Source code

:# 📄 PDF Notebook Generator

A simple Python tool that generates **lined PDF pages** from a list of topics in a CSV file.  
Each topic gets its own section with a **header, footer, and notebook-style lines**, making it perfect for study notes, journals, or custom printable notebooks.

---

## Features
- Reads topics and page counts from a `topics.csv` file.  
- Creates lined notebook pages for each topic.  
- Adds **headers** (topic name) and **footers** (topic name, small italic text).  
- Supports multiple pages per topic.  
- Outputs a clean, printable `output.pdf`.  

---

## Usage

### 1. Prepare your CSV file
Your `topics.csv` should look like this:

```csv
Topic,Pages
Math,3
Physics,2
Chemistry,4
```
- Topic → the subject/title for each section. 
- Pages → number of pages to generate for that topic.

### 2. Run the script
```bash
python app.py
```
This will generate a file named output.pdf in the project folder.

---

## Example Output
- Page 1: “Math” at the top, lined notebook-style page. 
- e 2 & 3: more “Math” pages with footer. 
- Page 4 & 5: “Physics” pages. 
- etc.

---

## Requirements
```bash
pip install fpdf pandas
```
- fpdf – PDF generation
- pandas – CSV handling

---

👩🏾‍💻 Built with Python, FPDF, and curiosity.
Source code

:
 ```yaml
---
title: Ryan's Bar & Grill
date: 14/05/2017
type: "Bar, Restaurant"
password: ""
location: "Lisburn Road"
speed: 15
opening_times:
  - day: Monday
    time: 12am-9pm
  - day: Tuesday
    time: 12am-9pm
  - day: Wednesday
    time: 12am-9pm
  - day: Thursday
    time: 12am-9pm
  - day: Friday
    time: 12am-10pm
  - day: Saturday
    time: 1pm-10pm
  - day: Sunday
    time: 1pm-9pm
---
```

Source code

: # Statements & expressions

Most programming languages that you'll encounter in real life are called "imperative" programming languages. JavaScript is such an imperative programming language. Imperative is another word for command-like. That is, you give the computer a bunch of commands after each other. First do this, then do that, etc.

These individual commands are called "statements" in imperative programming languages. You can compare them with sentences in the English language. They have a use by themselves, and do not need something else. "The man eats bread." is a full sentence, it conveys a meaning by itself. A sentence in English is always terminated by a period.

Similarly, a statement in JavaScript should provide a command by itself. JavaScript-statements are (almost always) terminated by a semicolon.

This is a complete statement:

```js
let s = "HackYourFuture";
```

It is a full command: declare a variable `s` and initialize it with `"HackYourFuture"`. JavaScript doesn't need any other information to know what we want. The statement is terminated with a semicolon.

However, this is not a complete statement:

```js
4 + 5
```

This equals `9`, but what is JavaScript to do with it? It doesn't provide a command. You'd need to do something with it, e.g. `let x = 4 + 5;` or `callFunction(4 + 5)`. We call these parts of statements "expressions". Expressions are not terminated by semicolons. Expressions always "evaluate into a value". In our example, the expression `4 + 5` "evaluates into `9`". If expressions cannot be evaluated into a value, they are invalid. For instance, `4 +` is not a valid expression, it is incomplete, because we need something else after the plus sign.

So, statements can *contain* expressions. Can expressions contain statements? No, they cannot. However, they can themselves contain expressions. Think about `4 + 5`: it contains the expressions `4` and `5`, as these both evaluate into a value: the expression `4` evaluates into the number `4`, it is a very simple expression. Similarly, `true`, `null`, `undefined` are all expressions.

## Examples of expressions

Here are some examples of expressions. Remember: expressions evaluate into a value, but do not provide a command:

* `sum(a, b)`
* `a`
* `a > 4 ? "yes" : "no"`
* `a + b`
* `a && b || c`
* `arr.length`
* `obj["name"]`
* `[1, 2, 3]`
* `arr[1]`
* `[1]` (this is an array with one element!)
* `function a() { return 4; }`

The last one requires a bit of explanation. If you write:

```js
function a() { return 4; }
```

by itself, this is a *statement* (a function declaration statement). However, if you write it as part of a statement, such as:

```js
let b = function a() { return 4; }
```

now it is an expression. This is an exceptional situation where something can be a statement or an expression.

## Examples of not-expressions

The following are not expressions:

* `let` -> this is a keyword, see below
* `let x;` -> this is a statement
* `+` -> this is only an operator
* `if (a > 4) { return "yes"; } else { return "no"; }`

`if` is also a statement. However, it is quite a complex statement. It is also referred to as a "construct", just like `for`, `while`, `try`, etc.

####################

Exercise » Go over the listing above and return each line with "such".

Exercise output »
Most programming languages that you'll encounter in real life are called "imperative" programming languages. JavaScript is such an imperative programming language. Imperative is another word for command-like. That is, you give the computer a bunch of commands after each other. First do this, then do that, etc.
by itself, this is a *statement* (a function declaration statement). However, if you write it as part of a statement, such as:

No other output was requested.